__The problem__.
From the data below, return all lines holding the string "generation".

__Data for this task__.
----------

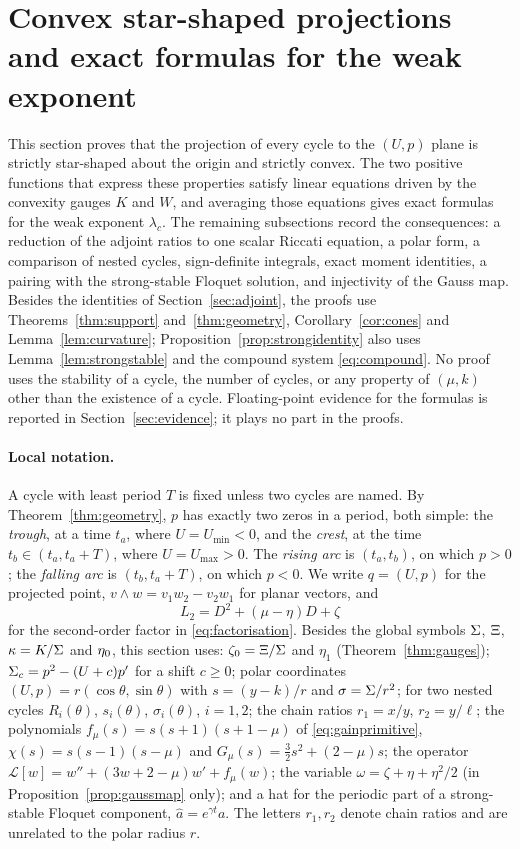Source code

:\section{Convex star-shaped projections and exact formulas for the weak exponent}\label{sec:gauges}
This section proves that the projection of every cycle to the $(U,p)$ plane is strictly star-shaped about the origin and strictly convex. The two positive functions that express these properties satisfy linear equations driven by the convexity gauges $K$ and $W$, and averaging those equations gives exact formulas for the weak exponent $\lambda_c$. The remaining subsections record the consequences: a reduction of the adjoint ratios to one scalar Riccati equation, a polar form, a comparison of nested cycles, sign-definite integrals, exact moment identities, a pairing with the strong-stable Floquet solution, and injectivity of the Gauss map. Besides the identities of Section~\ref{sec:adjoint}, the proofs use Theorems~\ref{thm:support} and~\ref{thm:geometry}, Corollary~\ref{cor:cones} and Lemma~\ref{lem:curvature}; Proposition~\ref{prop:strongidentity} also uses Lemma~\ref{lem:strongstable} and the compound system \eqref{eq:compound}. No proof uses the stability of a cycle, the number of cycles, or any property of $(\mu,k)$ other than the existence of a cycle. Floating-point evidence for the formulas is reported in Section~\ref{sec:evidence}; it plays no part in the proofs.

\paragraph{Local notation.}
A cycle with least period $T$ is fixed unless two cycles are named. By Theorem~\ref{thm:geometry}, $p$ has exactly two zeros in a period, both simple: the \emph{trough}, at a time $t_a$, where $U=U_{\min}<0$, and the \emph{crest}, at the time $t_b\in(t_a,t_a+T)$, where $U=U_{\max}>0$. The \emph{rising arc} is $(t_a,t_b)$, on which $p>0$; the \emph{falling arc} is $(t_b,t_a+T)$, on which $p<0$. We write $q=(U,p)$ for the projected point, $v\wedge w=v_1w_2-v_2w_1$ for planar vectors, and
\[
L_2=D^2+(\mu-\eta)D+\zeta
\]
for the second-order factor in \eqref{eq:factorisation}. Besides the global symbols $\Sg$, $\Xg$, $\kappa=K/\Sg$ and $\etaz$, this section uses: $\zeta_0=\Xg/\Sg$ and $\eta_1$ (Theorem~\ref{thm:gauges}); $\Sg_c=p^2-(U+c)p'$ for a shift $c\ge0$; polar coordinates $(U,p)=r(\cos\theta,\sin\theta)$ with $s=(y-k)/r$ and $\sigma=\Sg/r^2$; for two nested cycles $R_i(\theta)$, $s_i(\theta)$, $\sigma_i(\theta)$, $i=1,2$; the chain ratios $r_1=x/y$, $r_2=y/\ell$; the polynomials $f_\mu(s)=s(s+1)(s+1-\mu)$ of \eqref{eq:gainprimitive}, $\chi(s)=s(s-1)(s-\mu)$ and $G_\mu(s)=\tfrac32s^2+(2-\mu)s$; the operator $\mathcal L[w]=w''+(3w+2-\mu)w'+f_\mu(w)$; the variable $\omega=\zeta+\eta+\eta^2/2$ (in Proposition~\ref{prop:gaussmap} only); and a hat for the periodic part of a strong-stable Floquet component, $\hat a=e^{\gamma t}a$. The letters $r_1,r_2$ denote chain ratios and are unrelated to the polar radius $r$.

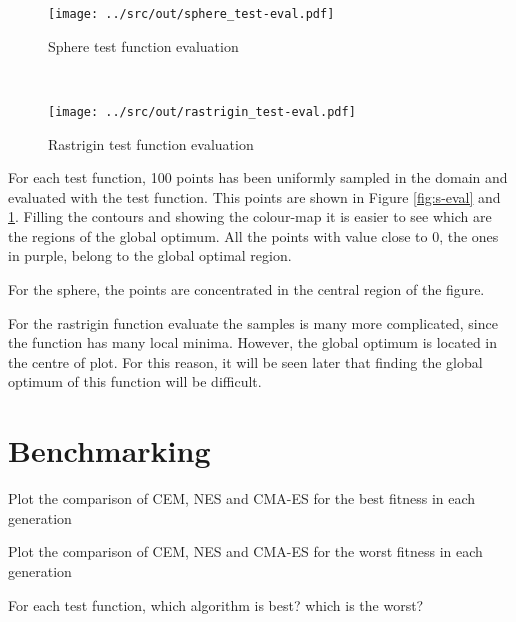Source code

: \documentclass[a4paper,12pt]{article} %
\begin{document}
\begin{figure}[htb]
	\begin{minipage}[b]{.49\textwidth}
		\centering
		\texttt{[image: ../src/out/sphere\_test-eval.pdf]}	
		\caption{Sphere test function evaluation}
		\label{fig:s-eval}
	\end{minipage}
	~
	\begin{minipage}[b]{.49\textwidth}
		\centering
		\texttt{[image: ../src/out/rastrigin\_test-eval.pdf]}	
		\caption{Rastrigin test function evaluation}
		\label{fig:r-eval}
	\end{minipage}
\end{figure}

For each test function, 100 points has been uniformly sampled in the domain and evaluated with the test function. This points are shown in Figure \ref{fig:s-eval} and \ref{fig:r-eval}. 
Filling the contours and showing the colour-map it is easier to see which are the regions of the global optimum. All the points with value close to 0, the ones in purple, belong to the global optimal region.


For the sphere, the points are concentrated in the central region of the figure. 

For the rastrigin function evaluate the samples is many more complicated, since the function has many local minima. However, the global optimum is located in the centre of plot. For this reason, it will be seen later that finding the global optimum of this function will be difficult.
 



			
\section{Benchmarking}
Plot the comparison of CEM, NES and CMA-ES for the best fitness in each generation

Plot the comparison of CEM, NES and CMA-ES for the worst fitness in each generation

For each test function, which algorithm is best? which is the worst?
\end{document}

----------

__Completed task__.
Plot the comparison of CEM, NES and CMA-ES for the best fitness in each generation
Plot the comparison of CEM, NES and CMA-ES for the worst fitness in each generation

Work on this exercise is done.